§ **Task prompt**
Whenever a line in the listing below holds the string "right", include it in the count. Say how many such lines there are and nothing more.

§ **Extracted records**
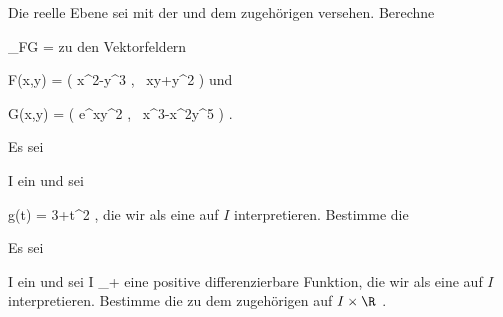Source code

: \setcounter{section}{26}


{}
{

Die reelle Ebene sei mit der
und dem zugehörigen
versehen. Berechne

\mavergleichskette
{\vergleichskette
{ \nabla_FG
}
{ = }{
}
{  }{
}
{    }{
}
{   }{
}
}
{}{}{}
zu den Vektorfeldern

\mavergleichskettedisp
{\vergleichskette
{ F(x,y)
}
{ =} { \left(  x^2-y^3  , \,   xy+y^2                   \right)
}
{ } {
}
{ } {
}
{ } {
}
}
{}{}{}
und

\mavergleichskettedisp
{\vergleichskette
{ G(x,y)
}
{ =} { \left( e^{xy^2}   , \,   x^3-x^2y^5                   \right)
}
{ } {
}
{ } {
}
{ } {
}
}
{}{}{.}

}
{} {}

{}
{

Es sei

\mavergleichskette
{\vergleichskette
{ I
}
{ \subseteq }{ \R
}
{  }{
}
{    }{
}
{   }{
}
}
{}{}{}
ein
und sei

\mavergleichskettedisp
{\vergleichskette
{ g(t)
}
{ =} { 3+t^2
}
{ } {
}
{ } {
}
{ } {
}
}
{}{}{,}
die wir als eine
auf $I$ interpretieren. Bestimme die
 {} {}


}
{} {}

{}
{

Es sei

\mavergleichskette
{\vergleichskette
{ I
}
{ \subseteq }{ \R
}
{  }{
}
{    }{
}
{   }{
}
}
{}{}{}
ein
und sei
 { I } {\R_+
} {}
eine positive differenzierbare Funktion, die wir als eine
auf $I$ interpretieren. Bestimme die
zu dem zugehörigen
auf $I \times \R$
 {} {.}

}
{} {}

§ **Task answer**
2